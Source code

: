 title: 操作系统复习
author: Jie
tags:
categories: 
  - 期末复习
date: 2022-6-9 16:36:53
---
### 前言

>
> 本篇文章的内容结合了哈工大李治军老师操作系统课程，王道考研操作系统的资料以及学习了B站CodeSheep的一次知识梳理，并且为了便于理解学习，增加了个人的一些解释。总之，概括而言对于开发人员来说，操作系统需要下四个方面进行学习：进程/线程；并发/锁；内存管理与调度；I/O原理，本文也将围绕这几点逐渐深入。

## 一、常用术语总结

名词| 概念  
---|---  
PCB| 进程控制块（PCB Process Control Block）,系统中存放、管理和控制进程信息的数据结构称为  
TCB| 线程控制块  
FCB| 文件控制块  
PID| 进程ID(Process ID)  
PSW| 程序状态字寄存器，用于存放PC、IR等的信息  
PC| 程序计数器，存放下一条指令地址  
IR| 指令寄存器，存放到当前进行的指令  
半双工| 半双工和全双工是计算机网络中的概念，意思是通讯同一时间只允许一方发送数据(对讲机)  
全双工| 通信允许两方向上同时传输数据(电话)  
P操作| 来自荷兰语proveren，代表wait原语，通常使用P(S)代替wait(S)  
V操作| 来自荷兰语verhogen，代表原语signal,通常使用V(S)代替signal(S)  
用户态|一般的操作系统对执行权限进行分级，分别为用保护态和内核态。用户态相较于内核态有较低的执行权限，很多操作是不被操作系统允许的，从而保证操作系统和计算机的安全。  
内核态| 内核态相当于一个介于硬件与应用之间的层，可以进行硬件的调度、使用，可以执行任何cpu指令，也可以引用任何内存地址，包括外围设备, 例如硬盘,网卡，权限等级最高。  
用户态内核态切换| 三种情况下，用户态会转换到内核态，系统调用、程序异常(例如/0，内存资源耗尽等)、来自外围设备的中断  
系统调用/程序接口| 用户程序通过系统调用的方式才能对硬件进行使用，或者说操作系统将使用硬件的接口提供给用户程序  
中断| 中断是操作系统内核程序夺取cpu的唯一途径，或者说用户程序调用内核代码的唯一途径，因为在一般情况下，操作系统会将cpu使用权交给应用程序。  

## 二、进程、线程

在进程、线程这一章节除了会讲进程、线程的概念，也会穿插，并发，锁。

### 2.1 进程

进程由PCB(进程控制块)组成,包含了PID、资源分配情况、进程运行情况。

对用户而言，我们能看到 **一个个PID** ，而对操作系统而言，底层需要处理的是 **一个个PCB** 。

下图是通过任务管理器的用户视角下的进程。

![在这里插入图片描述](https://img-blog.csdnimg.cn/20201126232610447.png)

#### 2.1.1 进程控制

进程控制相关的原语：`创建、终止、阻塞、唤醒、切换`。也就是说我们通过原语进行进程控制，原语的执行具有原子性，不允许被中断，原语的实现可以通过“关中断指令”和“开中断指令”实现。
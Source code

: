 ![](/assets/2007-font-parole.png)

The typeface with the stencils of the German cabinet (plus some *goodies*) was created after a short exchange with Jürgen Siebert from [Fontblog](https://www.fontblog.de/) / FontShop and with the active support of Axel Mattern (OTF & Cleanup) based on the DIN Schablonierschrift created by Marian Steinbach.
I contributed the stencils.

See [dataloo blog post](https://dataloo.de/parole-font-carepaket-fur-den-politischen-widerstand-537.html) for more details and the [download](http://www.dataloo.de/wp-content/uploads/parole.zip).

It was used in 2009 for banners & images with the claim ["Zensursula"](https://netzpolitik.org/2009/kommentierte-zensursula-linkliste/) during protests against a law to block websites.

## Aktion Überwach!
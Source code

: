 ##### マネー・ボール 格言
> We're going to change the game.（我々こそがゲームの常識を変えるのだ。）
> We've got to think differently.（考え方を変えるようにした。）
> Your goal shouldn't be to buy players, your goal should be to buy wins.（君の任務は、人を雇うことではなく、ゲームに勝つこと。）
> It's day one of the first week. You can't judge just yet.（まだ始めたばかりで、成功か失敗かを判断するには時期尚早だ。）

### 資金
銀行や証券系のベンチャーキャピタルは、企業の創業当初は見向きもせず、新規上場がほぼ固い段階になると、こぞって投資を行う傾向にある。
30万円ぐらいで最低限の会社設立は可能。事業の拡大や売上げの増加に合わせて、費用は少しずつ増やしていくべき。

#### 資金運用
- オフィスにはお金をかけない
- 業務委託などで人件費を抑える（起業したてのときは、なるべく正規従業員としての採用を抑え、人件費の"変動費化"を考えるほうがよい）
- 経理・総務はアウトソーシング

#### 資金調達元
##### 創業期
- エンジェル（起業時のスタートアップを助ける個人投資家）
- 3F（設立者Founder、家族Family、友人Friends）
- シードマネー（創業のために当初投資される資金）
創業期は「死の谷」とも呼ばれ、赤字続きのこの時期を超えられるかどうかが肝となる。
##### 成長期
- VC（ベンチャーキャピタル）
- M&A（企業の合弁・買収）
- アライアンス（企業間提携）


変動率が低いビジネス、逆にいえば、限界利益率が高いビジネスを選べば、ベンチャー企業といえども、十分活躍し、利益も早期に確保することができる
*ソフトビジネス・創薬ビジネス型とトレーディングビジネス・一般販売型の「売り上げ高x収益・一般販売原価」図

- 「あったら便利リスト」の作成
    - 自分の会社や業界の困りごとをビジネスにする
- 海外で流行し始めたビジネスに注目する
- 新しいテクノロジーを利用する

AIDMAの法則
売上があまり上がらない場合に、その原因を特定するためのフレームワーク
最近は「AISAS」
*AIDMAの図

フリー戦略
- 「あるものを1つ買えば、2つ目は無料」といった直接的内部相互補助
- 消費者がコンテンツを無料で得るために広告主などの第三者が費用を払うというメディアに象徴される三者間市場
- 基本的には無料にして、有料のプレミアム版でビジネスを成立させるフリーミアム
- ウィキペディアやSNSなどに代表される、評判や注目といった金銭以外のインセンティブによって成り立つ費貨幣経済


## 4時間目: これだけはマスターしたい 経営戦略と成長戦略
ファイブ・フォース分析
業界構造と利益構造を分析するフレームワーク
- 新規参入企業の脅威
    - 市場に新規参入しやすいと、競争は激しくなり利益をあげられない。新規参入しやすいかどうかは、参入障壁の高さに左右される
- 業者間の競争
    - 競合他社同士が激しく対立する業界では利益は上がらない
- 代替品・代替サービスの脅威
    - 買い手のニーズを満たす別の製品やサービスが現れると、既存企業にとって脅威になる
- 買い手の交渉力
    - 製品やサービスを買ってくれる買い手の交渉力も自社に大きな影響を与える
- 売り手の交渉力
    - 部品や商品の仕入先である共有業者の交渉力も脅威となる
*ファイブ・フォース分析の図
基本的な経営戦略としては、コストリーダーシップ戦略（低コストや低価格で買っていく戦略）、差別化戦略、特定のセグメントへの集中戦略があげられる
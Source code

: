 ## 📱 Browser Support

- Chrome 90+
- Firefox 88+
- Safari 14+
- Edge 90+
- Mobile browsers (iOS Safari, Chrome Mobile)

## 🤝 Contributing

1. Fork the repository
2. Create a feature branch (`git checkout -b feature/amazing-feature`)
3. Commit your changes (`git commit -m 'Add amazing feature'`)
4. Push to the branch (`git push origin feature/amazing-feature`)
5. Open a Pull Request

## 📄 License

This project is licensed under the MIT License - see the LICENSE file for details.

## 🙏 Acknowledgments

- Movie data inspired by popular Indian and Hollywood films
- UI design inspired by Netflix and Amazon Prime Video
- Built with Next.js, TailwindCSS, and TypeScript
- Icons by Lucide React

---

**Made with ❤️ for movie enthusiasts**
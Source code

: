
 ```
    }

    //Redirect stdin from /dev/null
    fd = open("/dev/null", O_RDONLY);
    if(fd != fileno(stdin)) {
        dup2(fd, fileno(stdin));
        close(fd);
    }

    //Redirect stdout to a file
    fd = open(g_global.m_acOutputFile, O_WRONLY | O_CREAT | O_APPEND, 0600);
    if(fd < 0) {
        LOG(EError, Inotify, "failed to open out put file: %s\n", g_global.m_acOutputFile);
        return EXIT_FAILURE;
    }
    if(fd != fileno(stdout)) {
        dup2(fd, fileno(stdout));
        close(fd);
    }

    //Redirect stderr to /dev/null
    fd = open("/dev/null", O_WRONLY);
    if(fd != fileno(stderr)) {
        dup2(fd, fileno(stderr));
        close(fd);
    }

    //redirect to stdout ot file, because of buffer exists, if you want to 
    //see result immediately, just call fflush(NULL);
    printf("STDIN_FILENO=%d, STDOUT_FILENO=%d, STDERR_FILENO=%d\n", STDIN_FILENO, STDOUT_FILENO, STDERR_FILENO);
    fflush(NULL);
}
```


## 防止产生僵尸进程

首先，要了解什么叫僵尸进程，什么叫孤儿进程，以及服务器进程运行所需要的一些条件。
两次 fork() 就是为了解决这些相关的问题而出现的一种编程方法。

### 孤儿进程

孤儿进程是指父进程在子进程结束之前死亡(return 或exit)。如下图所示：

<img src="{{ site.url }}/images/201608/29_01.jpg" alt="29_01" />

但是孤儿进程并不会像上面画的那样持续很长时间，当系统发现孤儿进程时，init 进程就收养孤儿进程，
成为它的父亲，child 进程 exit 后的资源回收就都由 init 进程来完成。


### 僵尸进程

::::::::::

## Exercise instructions
Once you find the line with "基本的な経営戦略としては、コ" in the entries above, output it and each line after it up to and including the line with "## 🙏 Acknowledgments", and nothing else.

## Solution for this problem
基本的な経営戦略としては、コストリーダーシップ戦略（低コストや低価格で買っていく戦略）、差別化戦略、特定のセグメントへの集中戦略があげられる
Source code

: ## 📱 Browser Support

- Chrome 90+
- Firefox 88+
- Safari 14+
- Edge 90+
- Mobile browsers (iOS Safari, Chrome Mobile)

## 🤝 Contributing

1. Fork the repository
2. Create a feature branch (`git checkout -b feature/amazing-feature`)
3. Commit your changes (`git commit -m 'Add amazing feature'`)
4. Push to the branch (`git push origin feature/amazing-feature`)
5. Open a Pull Request

## 📄 License

This project is licensed under the MIT License - see the LICENSE file for details.

## 🙏 Acknowledgments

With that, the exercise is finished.